A memory-efficient data structure for geolocation history

Note: please check this other post instead, which is a more recent revision on this topic.

In this blog post I'll cover how I built a memory-efficient data structure for storing location history data.

Some Rust details will also be explained.

Motivation

My DSLR camera has no GPS built-in. Evidently, photos from it don't include geolocation-based EXIF tags.

If only my location history were stored somewhere, so that I could update photos with the correct data...

Unsurprisingly, Google knows where I am, where I've been and where I'm going to be. They even allow me to export this data.

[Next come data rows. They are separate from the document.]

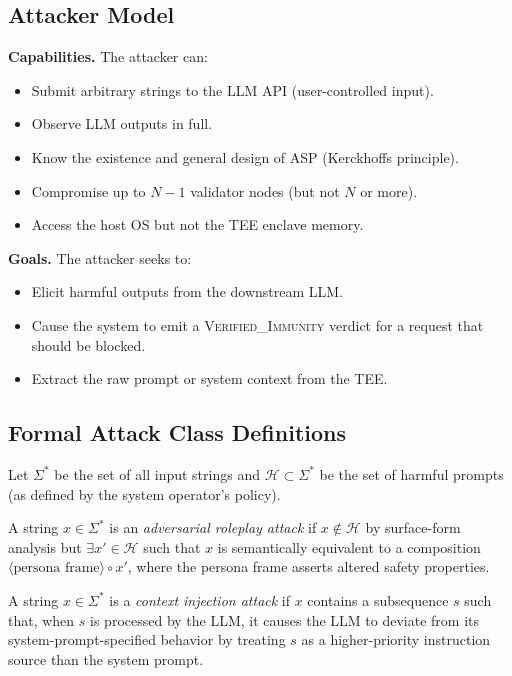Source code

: \documentclass[sigconf,natbib=false]{acmart}
\begin{document}
\subsection{Attacker Model}
\label{sec:threat:attacker}

\textbf{Capabilities.} The attacker can:
\begin{itemize}
  \item Submit arbitrary strings to the LLM API (user-controlled input).
  \item Observe LLM outputs in full.
  \item Know the existence and general design of ASP (Kerckhoffs principle).
  \item Compromise up to $N-1$ validator nodes (but not $N$ or more).
  \item Access the host OS but not the TEE enclave memory.
\end{itemize}

\textbf{Goals.} The attacker seeks to:
\begin{itemize}
  \item Elicit harmful outputs from the downstream LLM.
  \item Cause the system to emit a \textsc{Verified\_Immunity} verdict
    for a request that should be blocked.
  \item Extract the raw prompt or system context from the TEE.
\end{itemize}

\subsection{Formal Attack Class Definitions}
\label{sec:threat:classes}

Let $\Sigma^*$ be the set of all input strings and $\mathcal{H} \subset \Sigma^*$
be the set of harmful prompts (as defined by the system operator's policy).

\begin{definition}
A string $x \in \Sigma^*$ is an \emph{adversarial roleplay attack} if
$x \notin \mathcal{H}$ by surface-form analysis but
$\exists x' \in \mathcal{H}$ such that $x$ is semantically equivalent to
a composition $\langle\text{persona frame}\rangle \circ x'$, where the
persona frame asserts altered safety properties.
\end{definition}

\begin{definition}
A string $x \in \Sigma^*$ is a \emph{context injection attack} if
$x$ contains a subsequence $s$ such that, when $s$ is processed by
the LLM, it causes the LLM to deviate from its system-prompt-specified
behavior by treating $s$ as a higher-priority instruction source than
the system prompt.
\end{definition}
\end{document}
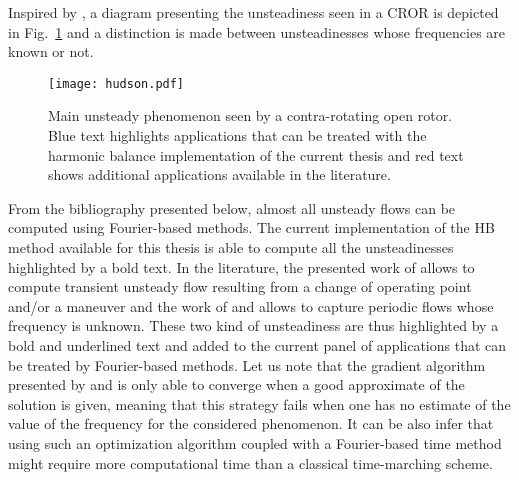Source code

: 
Inspired by \citet{Hodson1998},
a diagram presenting the unsteadiness seen in 
a CROR is depicted in Fig.~\ref{fig:hudson} and a distinction
is made between unsteadinesses whose frequencies are
known or not.
\begin{figure}[htbp]
  \centering
  \texttt{[image: hudson.pdf]}
  \caption{Main unsteady phenomenon seen by a contra-rotating
  open rotor. Blue text highlights applications that can
  be treated with the harmonic balance implementation of the
  current thesis and red text shows additional applications
  available in the literature.}
  \label{fig:hudson}
\end{figure}
From the bibliography presented below, almost all
unsteady flows can be computed using Fourier-based methods.
The current implementation of the HB method available for
this thesis is able to compute all the unsteadinesses highlighted
by a bold text. In the literature, the presented work of 
\citet{Mavriplis2012} allows to compute transient unsteady flow
resulting from a change of operating point and/or a maneuver and
the work of \citet{McMullen2002} and \citet{Gopinath2006} allows
to capture periodic flows whose frequency is unknown. These two
kind of unsteadiness are thus highlighted by a bold and underlined
text and added
to the current panel of applications that can
be treated by Fourier-based methods. Let us note
that the gradient algorithm presented by \citet{McMullen2002}
and \citet{Gopinath2006} is only able to converge when a 
good approximate of the solution is given, meaning
that this strategy fails when one has no estimate
of the value of the frequency for the considered phenomenon.
It can be also infer that using such an optimization algorithm
coupled with a Fourier-based time method
might require more computational time than a classical time-marching scheme.


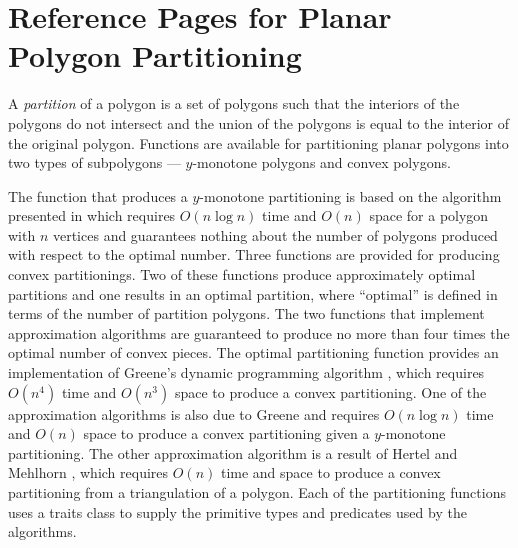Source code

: 
\clearpage
\section{Reference Pages for Planar Polygon Partitioning}

\lcTex{\ifnum\ccNewRefManualStyle=\ccTrue}
{
A {\em partition} of a polygon is a set 
of polygons such that the interiors of the polygons do not intersect and 
the union of the polygons is equal to the interior of the original polygon.
Functions are available for partitioning planar polygons into two 
types of subpolygons --- $y$-monotone polygons and convex polygons.  

The function that produces a $y$-monotone partitioning is based on the 
algorithm presented in \cite{bkos-cgaa-97} which requires $O(n \log n)$ time 
and $O(n)$ space for a polygon with $n$ vertices and guarantees nothing 
about the number of polygons produced with respect to the optimal number.
Three functions are provided for producing
convex partitionings. Two of these functions produce approximately optimal 
partitions and one results in an optimal partition, where ``optimal'' is
defined in terms of the number of partition polygons.   The two functions
that implement approximation algorithms are guaranteed to produce no more 
than four times the optimal number of convex pieces.  The optimal partitioning
function provides an implementation of Greene's dynamic programming algorithm
\cite{g-dpcp-83}, which requires $O(n^4)$ time and $O(n^3)$ space to produce a 
convex partitioning. One of the approximation algorithms is also due to 
Greene \cite{g-dpcp-83} and requires $O(n \log n)$ time and $O(n)$ space
to produce a convex partitioning given a $y$-monotone partitioning.  The
other approximation algorithm is a result of Hertel and
Mehlhorn \cite{hm-ftsp-83}, which requires $O(n)$ time and space to produce
a convex partitioning from a triangulation of a polygon.
Each of the partitioning functions uses a traits class to supply the
primitive types and predicates used by the algorithms.
}
\lcTex{\fi}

The problem is that the exported JSON weighs ~1GB. My computer has 16GB of RAM so it can all fit in memory, but we certainly can store it more efficiently.

JSON parsing

For reference, here's what the JSON looks like:

{
  "locations": [{
    "latitudeE7": 435631892,
    "longitudeE7": 26848689,
    "accuracy": 56,
    "activity": [{
      "activity": [{
        "type": "STILL",
        "confidence": 100
      }],
      "timestamp": "2014-01-09T00:48:24.424Z"
    }],
    "source": "WIFI",
    "deviceTag": 1348159918,
    "timestamp": "2014-01-09T00:48:24.751Z"
  }, {
    "latitudeE7": 435631881,
    // ...

Deserializing a JSON file into a struct results in something that is certainly lighter than the JSON string.

The reason for this is that a string with the value "2022-10-22" needs more bytes than, say, its equivalent Date object.

The latter can simply throw away the hyphens, for example. Additionally, the number 10 can be represented with 4 bits instead of using two chars, which occupy at least 8 bits each.

So moving away from a textual representation is the first step in our journey.

Instead of using a JSON deserializer per se, I decided to iterate over each line of the file and ignore the lines I wasn't interested in.

Do we really need to store everything?

A naive structure for our purposes is a sequence of DataPoints, where DataPoint has datetime, latitude and longitude:

[
 (DateTime(2022,10,22,10,45,32), 27.5226335, 43.552225),  
 (DateTime(2022,10,22,10,46,21), 27.5226382, 43.552237),  
 // ...
]  

But isn't there some redundancy? The data is clearly not random.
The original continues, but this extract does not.